Firstly, about this being a personal project, it's actually a bit more than that. It serves as a research platform for a research agenda around the usability of programming languages and the HCI and pedagogy of computation, yes. However, it's also a commercially funded compiler that is commercially licensed and distributed. The compiler is still in early stages, so it's large a boutique offering at this point, but that's scheduled to change this year or maybe the next. And yes, the development team that works with me on this compiler has read the code, and while they are not as fluent in it as I am, they understand how to work with it and we can talk about the compiler and work through issues in the compiler that comes up.
Indeed, the fact that the compiler is so easy to track through at a macro level has allowed us to avoid needing extra documentation throughout, because when we have a question about some level of architecture design, we can usually pull up a page of the compiler and work through it without needing any other documentation.
And, the point of the post above was that small code is a useful metric for pushing for simplicity. There is a difference between obfuscation and small code, but my code is not obfuscated to those who need to work with it. It is obfuscatory for anyone who expects to read it like a normal program.
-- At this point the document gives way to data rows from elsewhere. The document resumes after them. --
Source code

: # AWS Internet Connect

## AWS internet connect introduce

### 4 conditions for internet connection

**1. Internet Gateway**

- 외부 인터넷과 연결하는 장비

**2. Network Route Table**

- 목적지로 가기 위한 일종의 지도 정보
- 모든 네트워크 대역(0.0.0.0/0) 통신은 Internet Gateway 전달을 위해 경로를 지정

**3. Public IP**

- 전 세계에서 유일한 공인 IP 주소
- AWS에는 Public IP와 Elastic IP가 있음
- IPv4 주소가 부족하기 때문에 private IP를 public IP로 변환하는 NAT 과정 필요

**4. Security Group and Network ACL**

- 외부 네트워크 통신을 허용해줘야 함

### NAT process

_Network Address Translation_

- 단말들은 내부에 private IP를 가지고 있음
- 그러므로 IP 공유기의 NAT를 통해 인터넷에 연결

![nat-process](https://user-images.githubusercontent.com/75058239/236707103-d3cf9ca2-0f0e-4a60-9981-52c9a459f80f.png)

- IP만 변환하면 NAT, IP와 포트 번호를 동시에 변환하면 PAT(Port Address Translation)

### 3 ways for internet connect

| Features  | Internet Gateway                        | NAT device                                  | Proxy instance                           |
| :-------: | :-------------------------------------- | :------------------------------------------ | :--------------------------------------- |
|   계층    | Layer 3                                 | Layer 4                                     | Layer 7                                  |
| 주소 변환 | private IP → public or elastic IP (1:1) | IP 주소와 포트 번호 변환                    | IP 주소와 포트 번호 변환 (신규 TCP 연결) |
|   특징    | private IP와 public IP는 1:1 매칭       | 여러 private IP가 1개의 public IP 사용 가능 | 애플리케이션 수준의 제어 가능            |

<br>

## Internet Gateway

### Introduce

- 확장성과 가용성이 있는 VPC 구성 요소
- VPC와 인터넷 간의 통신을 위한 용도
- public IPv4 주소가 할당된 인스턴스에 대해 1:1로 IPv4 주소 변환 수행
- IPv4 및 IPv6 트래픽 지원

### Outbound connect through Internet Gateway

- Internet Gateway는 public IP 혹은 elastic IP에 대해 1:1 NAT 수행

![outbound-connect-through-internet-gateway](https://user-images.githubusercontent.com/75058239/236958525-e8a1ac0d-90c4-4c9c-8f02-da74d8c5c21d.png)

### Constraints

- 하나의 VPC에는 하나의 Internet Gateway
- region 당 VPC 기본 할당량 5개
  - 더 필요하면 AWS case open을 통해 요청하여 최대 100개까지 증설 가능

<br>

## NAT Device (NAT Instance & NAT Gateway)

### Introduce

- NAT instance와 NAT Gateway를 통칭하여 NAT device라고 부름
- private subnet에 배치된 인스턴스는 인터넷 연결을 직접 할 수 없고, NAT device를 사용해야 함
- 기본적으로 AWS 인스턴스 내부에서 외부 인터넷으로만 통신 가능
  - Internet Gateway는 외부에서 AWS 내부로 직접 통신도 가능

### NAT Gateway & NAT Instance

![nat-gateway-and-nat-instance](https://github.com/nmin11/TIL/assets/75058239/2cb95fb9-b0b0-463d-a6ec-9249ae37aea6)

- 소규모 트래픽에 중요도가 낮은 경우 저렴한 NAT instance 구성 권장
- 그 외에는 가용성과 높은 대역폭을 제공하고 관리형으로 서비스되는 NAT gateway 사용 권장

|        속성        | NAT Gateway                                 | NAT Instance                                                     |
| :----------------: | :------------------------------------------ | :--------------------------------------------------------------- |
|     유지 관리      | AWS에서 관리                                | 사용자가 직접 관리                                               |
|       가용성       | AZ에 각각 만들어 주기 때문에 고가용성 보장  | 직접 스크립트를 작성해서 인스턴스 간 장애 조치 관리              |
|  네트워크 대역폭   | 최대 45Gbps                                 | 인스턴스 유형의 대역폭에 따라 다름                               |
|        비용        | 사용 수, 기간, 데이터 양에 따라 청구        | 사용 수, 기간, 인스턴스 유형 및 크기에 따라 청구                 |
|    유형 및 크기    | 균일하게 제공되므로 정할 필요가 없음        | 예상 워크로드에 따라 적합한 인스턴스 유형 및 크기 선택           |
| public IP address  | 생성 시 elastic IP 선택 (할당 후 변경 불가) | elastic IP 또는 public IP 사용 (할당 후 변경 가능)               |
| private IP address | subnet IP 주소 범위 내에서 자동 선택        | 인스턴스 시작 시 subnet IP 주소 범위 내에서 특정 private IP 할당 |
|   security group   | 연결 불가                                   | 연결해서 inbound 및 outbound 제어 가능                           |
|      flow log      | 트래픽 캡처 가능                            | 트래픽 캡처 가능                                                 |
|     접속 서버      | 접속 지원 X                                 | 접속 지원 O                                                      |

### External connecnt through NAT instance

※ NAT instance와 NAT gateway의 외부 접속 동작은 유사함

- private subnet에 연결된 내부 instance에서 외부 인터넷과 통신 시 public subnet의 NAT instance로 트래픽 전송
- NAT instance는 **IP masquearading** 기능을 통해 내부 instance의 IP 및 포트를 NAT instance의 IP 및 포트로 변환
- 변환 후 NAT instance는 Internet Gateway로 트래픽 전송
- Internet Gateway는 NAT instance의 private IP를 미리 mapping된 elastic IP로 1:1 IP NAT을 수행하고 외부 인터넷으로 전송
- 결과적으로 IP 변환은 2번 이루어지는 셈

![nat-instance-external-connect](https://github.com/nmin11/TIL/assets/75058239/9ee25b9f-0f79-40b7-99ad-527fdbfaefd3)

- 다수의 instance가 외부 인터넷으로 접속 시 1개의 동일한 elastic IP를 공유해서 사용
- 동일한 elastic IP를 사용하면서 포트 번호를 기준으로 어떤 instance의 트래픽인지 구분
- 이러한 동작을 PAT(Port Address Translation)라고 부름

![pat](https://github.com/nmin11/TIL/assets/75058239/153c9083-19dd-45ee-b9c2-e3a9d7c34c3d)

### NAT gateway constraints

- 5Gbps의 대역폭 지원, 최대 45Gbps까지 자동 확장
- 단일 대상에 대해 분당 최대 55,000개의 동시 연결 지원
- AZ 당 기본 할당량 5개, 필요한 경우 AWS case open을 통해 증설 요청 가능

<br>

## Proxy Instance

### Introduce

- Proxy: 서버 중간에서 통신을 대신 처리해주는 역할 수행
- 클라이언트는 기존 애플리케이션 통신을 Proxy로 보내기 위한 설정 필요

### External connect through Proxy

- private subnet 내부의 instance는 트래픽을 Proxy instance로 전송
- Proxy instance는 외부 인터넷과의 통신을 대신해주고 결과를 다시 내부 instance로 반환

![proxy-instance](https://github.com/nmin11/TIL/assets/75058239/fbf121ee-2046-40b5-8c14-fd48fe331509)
At the heart of this is the meaning of readability. You've implicitly defined readability as being a state for code bases that allows anyone else to read and understand the code. That's a high bar. If I write a standard proof of the uncountability of the real numbers, it's a rather high bar to say that everyone should be able to read that proof.
Also, if you look at the way that the Clang codebase is engineered, for instance, if you take any one snippet of 50 lines or so of code, it's all nice, neat, and readable. But when it comes to understanding the entire compiler as a whole, the codebase is completely unreadable. It requires external documentation to understand almost any part of that code at a macro level.
But Clang uses best industry practices and is, on the whole, what most people would consider very cleanly written code. And yet, it is essentially impenetrable from a macro level without other documentation.
Instead, I'd submit that readability is something that we should consider valuable for those who have the relevant pre-requisite understandings of key ideas and concepts when looking at a new code base.
Part of the problem is that this code base is introducing new, research level ideas into the coding space. There is a fundamental difference between it and other compilers in the approach that it is taking, and thus, you can't just look for the same patterns.
I've already touched on malleability elsewhere. SICP has a classic quote about the importance of malleability in code (amoeba vs. pyramid programming).
I'll give a simple description of the architecture. If you understand everything said in the following sentence, then you'll have no trouble understanding how the code is written, and if you don't, then learning these sub-domains of programming skillsets will go a long way in helping to clarify the design.
It's a three part dfns->C++ offline batch compiler overloading the standard Quad-Fix system function in APL interpreters to compile whole, closed namespace scripts built of pure functional dfns on the Dyalog 15.0 primitive vocabulary sans-guards through a PEG parser to a core compiler written in a Nanopass compiler architecture over a linearized Quad-XML style matrix AST representation where each pass is written as a data-flow, data-parallel function train leading to a single dispatch code generator with a runtime library header prepended to each output file containing implementations of each implemented APL primitive.
Those would be the basic set of techniques and skills that are being put to use in the compiler. If you already understand Nanopass, PEG parsers, the Quad-XML tree linearization format, function trains, and so forth, then the structure and format and design of the compiler is obvious and easy to work with after about 5 minutes of orientation. If you don't have that background, then understanding that part of the compiler is rather a difficult one. In addition to this, there are new techniques being used and applied to solve problems in this compiler itself, and those are being documented through the papers that I'm publishing on these techniques:
https://github.com/arcfide/Co-dfns#publications
Most people don't have a strong data-parallel, array style programming background, which makes the micro-level code the hardest part to understand for them. However, if you are experienced in that background, then working with the compiler passes is not difficult, provided that you take the time to understand the core idioms in play.
So, in summary, I'd say that you're right that the code looks horrendous, because your heuristics are designed for code that is completely, almost assuredly, fundamentally different than this code. However, like I said, come to the live session and see me explicate the architecture of the compiler. I'll explain a lot of the ideas I mention in the above sentence enough to allow you to walk through the code easily. If you still think it's scary, okay. I'd appreciate some ways to make it easier to work with it on a day to day basis.